The join operation in step 2 is more expensive than it could be considering the sparsity of the graph. The network effects present in real-world graphs produce a large amount of output, which adds to the latency involved in step 2 and also has a more significant impact in the aggregation operation. The aggregation operation again is more expensive than it needs to be due to the same reasons of sparsity. As an illustration of sparsity, even though network effects mean a user U could now reach 100 friends in 1-hop starting from his 10 friends, notice that computing the number of friends user U has in common with any of those 100 users is not dependent on the rest of the network.

By adopting a scalable approach and a platform that is optimised for processing large graphs, the "1-hop neighbours” problem becomes easier to solve and get the performance right. The popularity of bulk synchronous parallel (BSP) models, or vertex-centric processing, is because of the benefits it provides for large-scale processing of real-world graphs. Notable among the implementations is Google’s Pregel and its many clones including ApacheGiraph, Teradata Aster SQL-GR, and GraphLab. In this model, each vertex becomes an independent thread of computation where messages that are sent by its friends are processed followed by the sending of messages, if any, to its friends. The BSP model guarantees that a vertex receives only the messages that is sent to it and a message is sent only to the vertex it is meant for.

For the task of solving the “1-hop neighbours" problem, an implementation using the BSP model has the following 3 iterations after which the model stops execution since there are no more messages:
  1. Each vertex sends to its neighbours a message about that edge of the form “src”-”dest”. The dominant cost in this operation is the cost of transferring the entire edges table once over the network.
  2. In the next iteration, a vertex broadcasts each message that it receives to every one of its neighbours. The dominant cost in this operation is the cost of transferring the output messages which are the tuples corresponding to the friends of friends.
  3. In the last iteration, each vertex aggregates over its messages the number of occurrences of each “src”, sets itself as the "dest" and constructs the output as the "src"-"dest"-count.

For a large graph, iterations 1 and 2 have nearly the same cost as steps 1 and 3 in the parallel database approach. Note that there is no join operation in the BSP model as vertex-to-vertex message routing is provided by the platform. Iteration 3 in the BSP approach carries out the aggregation operation but needs to only consider those rows that influence the output for that pair of users. 

Comparing at a deeper level the aggregation steps in the 2 approaches, Step 4 in the parallel database approach is aggregating over all rows. Each machine in the cluster executes the aggregation locally and needs to consider a memory structure (typically, a hash table) suitable to hold all pairs of vertices that occur in that machine. When the number of distinct pairs (and their counts) is likely to exceed available memory, the database engine decides to adopt a disk-based approach to carry out the aggregation. When that happens (which it does for large graphs), the same input data needs to be scanned multiple times. This translates to significant overheads compared to the aggregation in the BSP model.

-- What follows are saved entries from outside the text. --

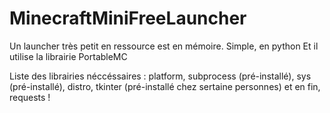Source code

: # MinecraftMiniFreeLauncher
Un launcher très petit en ressource est en mémoire. Simple, en python
Et il utilise la librairie PortableMC

Liste des librairies néccéssaires : platform, subprocess (pré-installé), sys (pré-installé), distro, tkinter (pré-installé chez sertaine personnes) et en fin, requests !
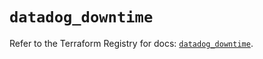 # `datadog_downtime`

Refer to the Terraform Registry for docs: [`datadog_downtime`](https://registry.terraform.io/providers/datadog/datadog/3.48.0/docs/resources/downtime).
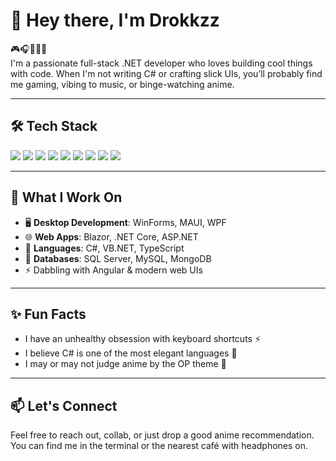 # 👋 Hey there, I'm Drokkzz

🎮🎧👨‍💻🍜  
I'm a passionate full-stack .NET developer who loves building cool things with code. When I'm not writing C# or crafting slick UIs, you’ll probably find me gaming, vibing to music, or binge-watching anime.

---

## 🛠️ Tech Stack

<p align="left">
  <img src="https://img.shields.io/badge/C%23-239120?style=for-the-badge&logo=c-sharp&logoColor=white"/>
  <img src="https://img.shields.io/badge/.NET-512BD4?style=for-the-badge&logo=dotnet&logoColor=white"/>
  <img src="https://img.shields.io/badge/Blazor-512BD4?style=for-the-badge&logo=blazor&logoColor=white"/>
  <img src="https://img.shields.io/badge/MAUI-512BD4?style=for-the-badge&logo=visualstudio&logoColor=white"/>
  <img src="https://img.shields.io/badge/TypeScript-3178C6?style=for-the-badge&logo=typescript&logoColor=white"/>
  <img src="https://img.shields.io/badge/Angular-DD0031?style=for-the-badge&logo=angular&logoColor=white"/>
  <img src="https://img.shields.io/badge/SQL_Server-CC2927?style=for-the-badge&logo=microsoftsqlserver&logoColor=white"/>
  <img src="https://img.shields.io/badge/MySQL-4479A1?style=for-the-badge&logo=mysql&logoColor=white"/>
  <img src="https://img.shields.io/badge/MongoDB-47A248?style=for-the-badge&logo=mongodb&logoColor=white"/>
</p>

---

## 🚀 What I Work On

- 🖥️ **Desktop Development**: WinForms, MAUI, WPF  
- 🌐 **Web Apps**: Blazor, .NET Core, ASP.NET  
- 💬 **Languages**: C#, VB.NET, TypeScript  
- 🧠 **Databases**: SQL Server, MySQL, MongoDB  
- ⚡ Dabbling with Angular & modern web UIs

---

## ✨ Fun Facts

- I have an unhealthy obsession with keyboard shortcuts ⚡  
- I believe C# is one of the most elegant languages 🧪  
- I may or may not judge anime by the OP theme 🎵

---

## 📫 Let's Connect

Feel free to reach out, collab, or just drop a good anime recommendation.  
You can find me in the terminal or the nearest café with headphones on.

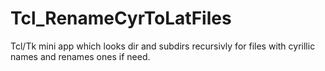 # Tcl_RenameCyrToLatFiles
Tcl/Tk mini app which looks dir and subdirs recursivly for files with cyrillic names and renames ones if need.
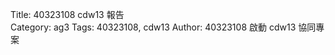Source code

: Title: 40323108 cdw13 報告  
Category: ag3
Tags: 40323108, cdw13
Author: 40323108
啟動 cdw13 協同專案  

<!-- PELICAN_END_SUMMARY -->




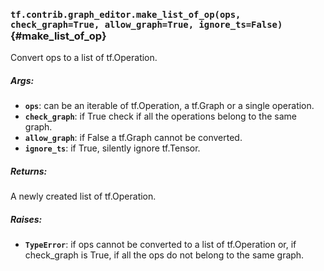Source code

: ### `tf.contrib.graph_editor.make_list_of_op(ops, check_graph=True, allow_graph=True, ignore_ts=False)` {#make_list_of_op}

Convert ops to a list of tf.Operation.

##### Args:


*  <b>`ops`</b>: can be an iterable of tf.Operation, a tf.Graph or a single operation.
*  <b>`check_graph`</b>: if True check if all the operations belong to the same graph.
*  <b>`allow_graph`</b>: if False a tf.Graph cannot be converted.
*  <b>`ignore_ts`</b>: if True, silently ignore tf.Tensor.

##### Returns:

  A newly created list of tf.Operation.

##### Raises:


*  <b>`TypeError`</b>: if ops cannot be converted to a list of tf.Operation or,
   if check_graph is True, if all the ops do not belong to the same graph.


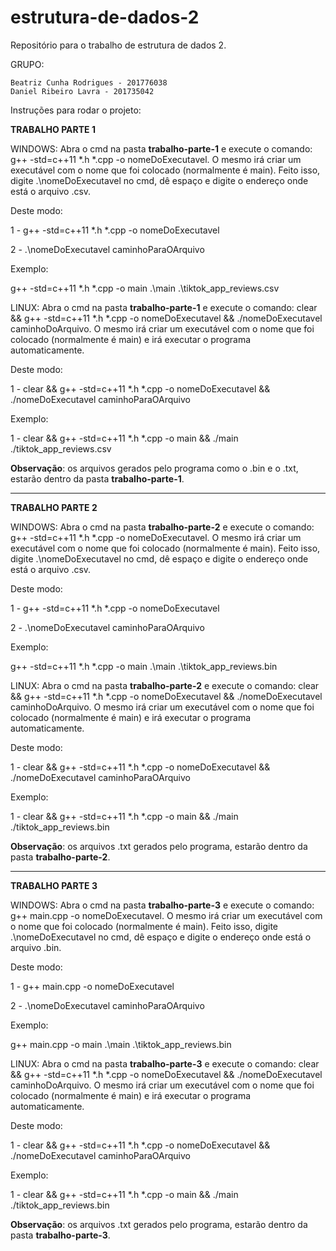 # estrutura-de-dados-2
Repositório para o trabalho de estrutura de dados 2.

GRUPO:

    Beatriz Cunha Rodrigues - 201776038
    Daniel Ribeiro Lavra - 201735042

Instruções para rodar o projeto:

**TRABALHO PARTE 1**

WINDOWS:  Abra o cmd na pasta **trabalho-parte-1** e execute o comando: g++ -std=c++11 *.h *.cpp -o nomeDoExecutavel. O mesmo irá criar um executável com o nome que foi colocado (normalmente é main). Feito isso, digite .\nomeDoExecutavel no cmd, dê espaço e digite o endereço onde está o arquivo .csv.

Deste modo:

1 - g++ -std=c++11 *.h *.cpp -o nomeDoExecutavel <br />

2 - .\nomeDoExecutavel caminhoParaOArquivo <br />

Exemplo:

g++ -std=c++11 *.h *.cpp -o main
.\main .\tiktok_app_reviews.csv

LINUX: Abra o cmd na pasta **trabalho-parte-1** e execute o comando: clear && g++ -std=c++11 *.h *.cpp  -o nomeDoExecutavel && ./nomeDoExecutavel caminhoDoArquivo. O mesmo irá criar um executável com o nome que foi colocado (normalmente é main) e irá executar o programa automaticamente.

Deste modo:

1 - clear && g++ -std=c++11 *.h *.cpp  -o nomeDoExecutavel && ./nomeDoExecutavel caminhoParaOArquivo

Exemplo:

1 - clear && g++ -std=c++11 *.h *.cpp  -o main && ./main ./tiktok_app_reviews.csv

**Observação**: os arquivos gerados pelo programa como o .bin e o .txt, estarão dentro da pasta **trabalho-parte-1**.

-----------------------------------------------------------------------------------

**TRABALHO PARTE 2**

WINDOWS:  Abra o cmd na pasta **trabalho-parte-2** e execute o comando: g++ -std=c++11 *.h *.cpp -o nomeDoExecutavel. O mesmo irá criar um executável com o nome que foi colocado (normalmente é main). Feito isso, digite .\nomeDoExecutavel no cmd, dê espaço e digite o endereço onde está o arquivo .csv.

Deste modo:

1 - g++ -std=c++11 *.h *.cpp -o nomeDoExecutavel <br />

2 - .\nomeDoExecutavel caminhoParaOArquivo <br />

Exemplo:

g++ -std=c++11 *.h *.cpp -o main
.\main .\tiktok_app_reviews.bin

LINUX: Abra o cmd na pasta **trabalho-parte-2** e execute o comando: clear && g++ -std=c++11 *.h *.cpp  -o nomeDoExecutavel && ./nomeDoExecutavel caminhoDoArquivo. O mesmo irá criar um executável com o nome que foi colocado (normalmente é main) e irá executar o programa automaticamente.

Deste modo:

1 - clear && g++ -std=c++11 *.h *.cpp  -o nomeDoExecutavel && ./nomeDoExecutavel caminhoParaOArquivo

Exemplo:

1 - clear && g++ -std=c++11 *.h *.cpp  -o main && ./main ./tiktok_app_reviews.bin

**Observação**: os arquivos .txt gerados pelo programa, estarão dentro da pasta **trabalho-parte-2**.

-----------------------------------------------------------------------------------

**TRABALHO PARTE 3**

WINDOWS:  Abra o cmd na pasta **trabalho-parte-3** e execute o comando: g++ main.cpp -o nomeDoExecutavel. O mesmo irá criar um executável com o nome que foi colocado (normalmente é main). Feito isso, digite .\nomeDoExecutavel no cmd, dê espaço e digite o endereço onde está o arquivo .bin.

Deste modo:

1 - g++ main.cpp -o nomeDoExecutavel <br />

2 - .\nomeDoExecutavel caminhoParaOArquivo <br />

Exemplo:

g++ main.cpp -o main
.\main .\tiktok_app_reviews.bin

LINUX: Abra o cmd na pasta **trabalho-parte-3** e execute o comando: clear && g++ -std=c++11 *.h *.cpp  -o nomeDoExecutavel && ./nomeDoExecutavel caminhoDoArquivo. O mesmo irá criar um executável com o nome que foi colocado (normalmente é main) e irá executar o programa automaticamente.

Deste modo:

1 - clear && g++ -std=c++11 *.h *.cpp  -o nomeDoExecutavel && ./nomeDoExecutavel caminhoParaOArquivo

Exemplo:

1 - clear && g++ -std=c++11 *.h *.cpp  -o main && ./main ./tiktok_app_reviews.bin

**Observação**: os arquivos .txt gerados pelo programa, estarão dentro da pasta **trabalho-parte-3**.
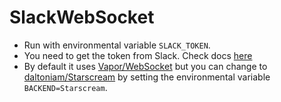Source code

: # SlackWebSocket

* Run with environmental variable `SLACK_TOKEN`.
* You need to get the token from Slack. Check docs [here](https://get.slack.help/hc/en-us/articles/215770388-Create-and-regenerate-API-tokens)
* By default it uses [Vapor/WebSocket](https://github.com/vapor/websocket) but you can change to [daltoniam/Starscream](https://github.com/daltoniam/Starscream) by setting the environmental variable `BACKEND=Starscream`.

In the BSP model, since each vertex is a thread of computation, iteration 3 carries out aggregation easily in memory scanning only those friends of friends tuples that vertex receives. The typical vertex uses up very little memory in carrying out a hash aggregation, exploiting the sparsity observation. For the extremely connected users, it is possible that the number of distinct pairs is far larger and so a disk-based aggregation would be required. Again, since each vertex’s aggregation operation operates on only its friends of friends, the disk-based aggregation would need to store, retrieve and scan multiple times only the tuples of that vertex. Even with putting together aggregations that happen across all vertices, the resources used in the BSP model are lesser than in the parallel database world.

In summary, the BSP model is equivalent to the parallel database approach in terms of network cost of data transfer, avoids the join processing cost almost completely, and minimises the cost of the aggregation step exploiting graph sparsity. For a large graph, even though network costs are significant, the data processing costs are significant too. Coupled with potential skew issues related to graph distribution over the database, the parallel database approach is less optimal than the BSP model for the "1-hop neighbours" problem.

A quick note on graph distribution and the potential problems of skew: the BSP model allows for much more flexibility in dealing with the problem of distributing real-world graphs. It is not to say that the skew problem disappears altogether but only that the flexibility allows modeling the distribution in such a way so as to minimise the impact of skew.   

A recent blogpost over at Intel's Science and Technology Center (ISTC) for Big Data presents results comparing performance of a special class of parallel databases (namely, a column-store) with that of a BSP model on two graph-processing problems of computing page rank and computing shortest paths. The post goes on to claim that the "1-hop neighbours" problem too is best solved in a database using SQL to express the solution. As we saw earlier in this post, though the claim of the SQL being easy to write is indeed true, it is far from obvious that databases would perform as well as a BSP model. Notwithstanding the fact that the performance in practice is not dependent on theory alone but also on the implementation of the systems (for examples of BSP model implementations that are faster than Apache Giraph, see GoFFish and Giraphx), for the “1-hop neighbours” problem on massive graphs, our past experience has in fact been to the contrary to what the post over at ISTC claims - namely, a database by itself is not the right vehicle for the "1-hop neighbours" problem as compared to the BSP model.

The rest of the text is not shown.